Snb doesn't have gpu l3 afaik.
> 
> Reviewed-by: Kenneth Graunke <kenneth@whitecape.org>
> 
> On a tangent, it would be nice to clean up the I915_CACHE_* enums.
> The term "MLC" isn't really used in the modern documentation, and
> there's even text that says "Ivybridge doesn't have MLC".  But what
> it really means here is LLC + L3.  It's probably not worth reworking
> until we can send out the new Haswell bits, though.
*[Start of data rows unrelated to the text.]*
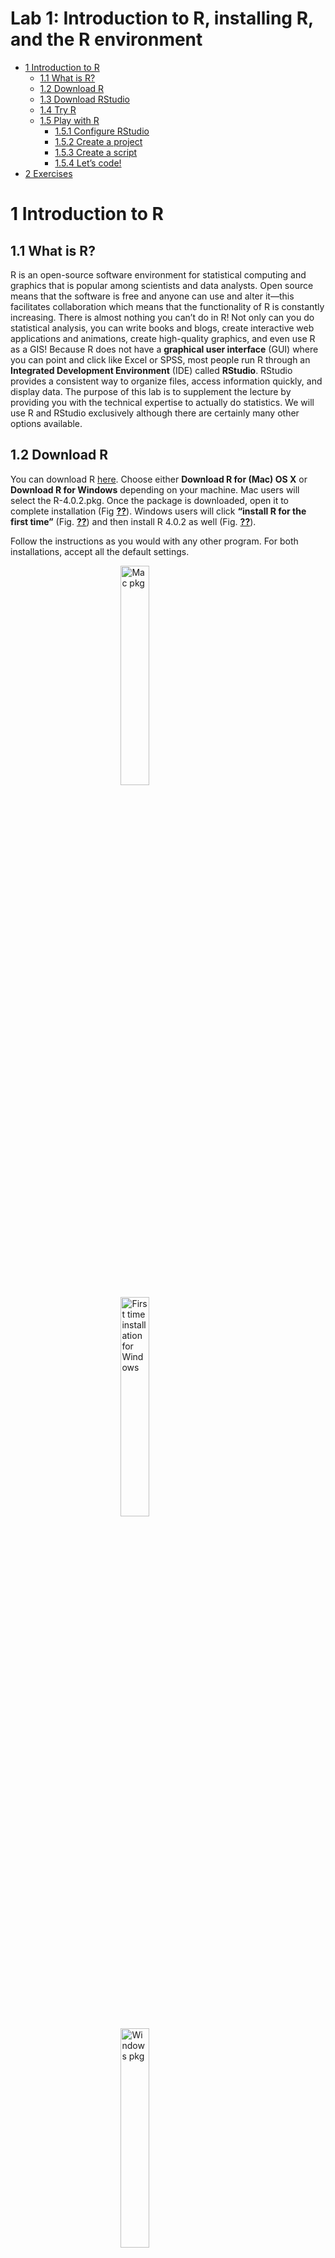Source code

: Lab 1: Introduction to R, installing R, and the R environment
================

- <a href="#1-introduction-to-r" id="toc-1-introduction-to-r">1
  Introduction to R</a>
  - <a href="#11-what-is-r" id="toc-11-what-is-r">1.1 What is R?</a>
  - <a href="#12-download-r" id="toc-12-download-r">1.2 Download R</a>
  - <a href="#13-download-rstudio" id="toc-13-download-rstudio">1.3 Download
    RStudio</a>
  - <a href="#14-try-r" id="toc-14-try-r">1.4 Try R</a>
  - <a href="#15-play-with-r" id="toc-15-play-with-r">1.5 Play with R</a>
    - <a href="#151-configure-rstudio" id="toc-151-configure-rstudio">1.5.1
      Configure RStudio</a>
    - <a href="#152-create-a-project" id="toc-152-create-a-project">1.5.2
      Create a project</a>
    - <a href="#153-create-a-script" id="toc-153-create-a-script">1.5.3 Create
      a script</a>
    - <a href="#154-lets-code" id="toc-154-lets-code">1.5.4 Let’s code!</a>
- <a href="#2-exercises" id="toc-2-exercises">2 Exercises</a>

# 1 Introduction to R

## 1.1 What is R?

R is an open-source software environment for statistical computing and
graphics that is popular among scientists and data analysts. Open source
means that the software is free and anyone can use and alter it—this
facilitates collaboration which means that the functionality of R is
constantly increasing. There is almost nothing you can’t do in R! Not
only can you do statistical analysis, you can write books and blogs,
create interactive web applications and animations, create high-quality
graphics, and even use R as a GIS! Because R does not have a **graphical
user interface** (GUI) where you can point and click like Excel or SPSS,
most people run R through an **Integrated Development Environment**
(IDE) called **RStudio**. RStudio provides a consistent way to organize
files, access information quickly, and display data. The purpose of this
lab is to supplement the lecture by providing you with the technical
expertise to actually do statistics. We will use R and RStudio
exclusively although there are certainly many other options available.

## 1.2 Download R

You can download R [here](https://cran.r-project.org/). Choose either
**Download R for (Mac) OS X** or **Download R for Windows** depending on
your machine. Mac users will select the R-4.0.2.pkg. Once the package is
downloaded, open it to complete installation (Fig
<a href="#fig:mac"><strong>??</strong></a>). Windows users will click
**“install R for the first time”** (Fig.
<a href="#fig:win-install"><strong>??</strong></a>) and then install R
4.0.2 as well (Fig. <a href="#fig:win-pkg"><strong>??</strong></a>).

Follow the instructions as you would with any other program. For both
installations, accept all the default settings.

<img src="images/Mac_pkg.png" alt="Mac pkg" width="30%"  style="display: block; margin: auto;" />

<img src="images/Windows_install.png" alt="First time installation for Windows" width="30%"  style="display: block; margin: auto;" />

<img src="images/Windows_pkg.png" alt="Windows pkg" width="30%"  style="display: block; margin: auto;" />

## 1.3 Download RStudio

RStudio is the program that we will use to run R. It makes R a lot
easier to use and is a convenient way to be able to see your files, your
data, your code, and your plots all together. RStudio can be downloaded
[here](https://rstudio.com/products/rstudio/download/). Choose the
RStudio Desktop version (Fig.
<a href="#fig:studio"><strong>??</strong></a>) that is appropriate for
your operating system. Again, follow the installation procedure and
accept the default settings.

<img src="images/RStudio.png" alt="RStudio Desktop download" width="30%"  style="display: block; margin: auto;" />

## 1.4 Try R

To familiarize yourself with basic R programming and data structures,
you will complete the online interactive tutorial [Introduction to
R](https://learn.datacamp.com/courses/free-introduction-to-r) offered by
DataCamp. In order to access the tutorial for free, you need to sign up
for a DataCamp account. I was able to get the entire class free
six-month subscriptions. Follow this
[link](https://datacamp.com/groups/shared_links/0a911177229016b74a20924eac53b81365156752bf12b37fc35a95285c44822e)
to sign up, then navigate to the tutorial above. Make sure to sign up
using your ku email (<ID@ku.edu>).

After you complete all six sections, click on **My Profile** and scroll
down until you see **Competed Courses**. Introduction to R should be
listed there. Take a screenshot (here are instructions on how to do this
on a [Mac](https://support.apple.com/en-us/HT201361) and on
[Windows](https://support.microsoft.com/en-us/help/13776/windows-10-use-snipping-tool-to-capture-screenshots))
and save it as proof of completion. You will upload this to Blackboard
along with the R script you write for the exercises at the end of this
lab.

## 1.5 Play with R

Now that you have some sense of what R is and the basics of the way it
structures data, let’s do some coding in RStudio.

### 1.5.1 Configure RStudio

Open RStudio. There are four windows or panes that commonly appear in
RStudio (Fig. <a href="#fig:panes"><strong>??</strong></a>). You will
write your script in the upper left hand panel. Below it is the Console.
This is where your code runs and where you will see output as well as
error messages. The Environment pane on the top right hand side is where
any data or objects that you load or create will appear. Below that
there is the Files tab where you can see all of your saved files, the
Plots tab where plots that you make will appear, the Packages tab where
you can install and load R packages, and the Help tab.

<img src="images/rstudio_panels.png" alt="RStudio panes" width="30%"  style="display: block; margin: auto;" />

There are a couple of software settings that we want to change in
RStudio. On Macs, go to **RStudio** and open **Preferences**. On
Windows, go to **Tools** then **Options**. Under the **General** tab,
change your settings to look like Fig.
<a href="#fig:settings"><strong>??</strong></a>.

<img src="images/Workspace.png" alt="RStudio settings" width="30%"  style="display: block; margin: auto;" />

This will make working in RStudio more manageable. Under the
**Packages** tab, change the primary CRAN repository to the University
of Kansas (Fig. <a href="#fig:cran"><strong>??</strong></a>).

<img src="images/cran.png" alt="CRAN repository" width="30%"  style="display: block; margin: auto;" />

If you happen to be living somewhere besides Lawrence, you would want to
choose the CRAN repository closest to you. This is the first place that
R will look to when you want to download a package. Picking the one that
is closest to you improves performance.

### 1.5.2 Create a project

A **project** in RStudio is just a folder with a special file in it.
This file—**.RPrj**—ensures that this folder will be your **working
directory** whenever you open the R project. The working directory is
the current default location where your R will read and write files
from. Directories are also known as folders. We will create an R project
that you will use for all the coding that you will do in this lab. Go
to:

> **File \> New Project \> New Directory \> New Project**.

Type GEOG316 for the **Directory name**. All your lab materials will be
stored in this folder. Where the window says **Create project as a
subdirectory of**, browse to where you would like this folder to be
located. For me, I have a folder (directory) for each course that I have
taken that reside within a main folder called KU. Then click **Create
Project**.

### 1.5.3 Create a script

You will be creating **scripts** for each lab assignment and submitting
to blackboard. In R, a script is just a simple text file that records a
series of codes. It will consist of both **commands**—like addition or
multiplication—and **comments**—notes that you make in the script that
explain what it is doing. It is a good habit to annotate your script
with comments. It is very frustrating to return to a script a month
later and have no idea what you were doing or why! They are also very
helpful if you share your script with someone else. In R, comments are
indicated by a \#—called a hashtag or pound sign—at the beginning of the
line. This tells R to skip this line when it is executing the code.
There must be a \# for each line of comments.

When you run a script in R it **executes** all of your commands and
skips all of your comments. So a script is really just a set of
instructions and when you are ready, you tell R to follow them, and R
gives you the results. Go to:

> **File \> New File \> R Script**.

A blank and untitled script will appear. It is a good practice to go
ahead and save the script even though it is blank. This way we can give
it a name and specify the save location. Go to:

> **File \> Save**

or you can click the floppy disc icon on your script tab. Name your
script with your last name, the lab number, and the course separated by
underscores. For instance mine will be named Wesley_Lab1_GEOG316.
Because we are working in an R project, we can accept the default save
location.

> **Note:** Script examples will appear in grey boxes. The brownish
> colored text are comments, as is indicated by the \# at the beginning
> of the lines. The expressions are in blue with no \#, and the output
> is in black with two \#’s. When you run a script in R it will not look
> exactly like this. The \#’s ensure that if you copy and paste a
> section of code from here into R, it will run without needing to
> delete any parts.

For your scripts I want you to write the full question as a comment,
followed by the code you write to answer the question. If you need to
write text as part of your answer, this will need to be commented out as
well. For example:

``` r
# 1. Add 1 and 5
1 + 5
```

    ## [1] 6

``` r
# 2. Multiply 2 and 4
2 * 4
```

    ## [1] 8

``` r
# 3. What is an operator? Give an example.

# An operator is a symbol that tells R to perform a specific task. In this
# case, / indicates division.
10/2
```

    ## [1] 5

If you are wondering how much information to include, include more. The
purpose of these exercises is to increase and assess your level of
understanding. Often a single word, or a single **expression**, does not
indicate to me that you understand the concept. Knowing how to do
something, and knowing why you are doing it and how it works are not the
same thing.

------------------------------------------------------------------------

**expression**—an object that represents something that R can do. For
instance, 2 \* 4 is an expression.

The \* symbol is the operator, and 8 would be the **result** of the
expression.

------------------------------------------------------------------------

### 1.5.4 Let’s code!

You will write your code in the script but it won’t run automatically.
You can type code directly into the console, but the output is
temporary. By writing our code in a script it is permanent. As long as
we have the file, we can run the code. But you still need to make sure
it works! On the right side of your script is a button that says
**Run**. You can position your cursor on any line of code in your script
and click the Run button and your code will be sent to the console and
run. Neat! If you want to run multiple lines, you can highlight a
section of code, click Run, and the entire highlighted section will be
sent to the console.

# 2 Exercises

The skills and definitions necessary for these exercises are taught in
the free, online [Introduction to
R](https://learn.datacamp.com/courses/free-introduction-to-r).

1.  Multiply 4 by 6 and then add 5.

2.  How do you assign variables in R? Assign two variables, each one on
    different lines.

3.  What kind of expression will return a logical value? Provide an
    example.

4.  What is a vector? What kind of values can be used to create a
    vector?

5.  Create a vector called “x” that holds the strings “rock”, “chalk”,
    and “jayhawk”.

6.  Call the third value of the x vector.

7.  Change the third value of vector x to “KU”.

8.  What is a factor?

9.  Recreate the planets dataframe from the online tutorial. Don’t
    forget to assign it to the variable planets_df.

``` r
name <- c("Mercury", "Venus", "Earth", "Mars", "Jupiter", "Saturn", "Uranus", "Neptune")
type <- c("Terrestrial planet", "Terrestrial planet", "Terrestrial planet", 
          "Terrestrial planet", "Gas giant", "Gas giant", "Gas giant", "Gas giant")
diameter <- c(0.382, 0.949, 1, 0.532, 11.209, 9.449, 4.007, 3.883)
rotation <- c(58.64, -243.02, 1, 1.03, 0.41, 0.43, -0.72, 0.67)
rings <- c(FALSE, FALSE, FALSE, FALSE, TRUE, TRUE, TRUE, TRUE)
```

10. Select the data for Earth from your dataframe.

11. What is the difference between between a list and a vector?

12. Create a list with five items and three different data types
    (numbers, strings, logical). Assign it to the variable my_list.

13. Select the fourth element from your list.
Yeah, my idea is that iternally we split this into cache_level + flags,
where cache_level controls how coherency works (i.e. where we have to
clflush and do similar magic) and the flags do the fine-tuning (like
enabling l3 caching). But like you've said, can wait for more hsw magic
(or gfdt) landing.

Queued for -next, thanks for the patch.
-Daniel
diff mbox

Patch

diff --git a/drivers/gpu/drm/i915/i915_gem_context.c b/drivers/gpu/drm/i915/i915_gem_context.c
index 94d873a..a1e8ecb 100644
--- a/drivers/gpu/drm/i915/i915_gem_context.c
+++ b/drivers/gpu/drm/i915/i915_gem_context.c
@@ -152,6 +152,13 @@  create_hw_context(struct drm_device *dev,
 		return ERR_PTR(-ENOMEM);
 	}
 
+	if (INTEL_INFO(dev)->gen >= 7) {
+		ret = i915_gem_object_set_cache_level(ctx->obj,
+						      I915_CACHE_LLC_MLC);
+		if (ret)
+			goto err_out;
+	}
+
 	/* The ring associated with the context object is handled by the normal
 	 * object tracking code. We give an initial ring value simple to pass an
 	 * assertion in the context switch code.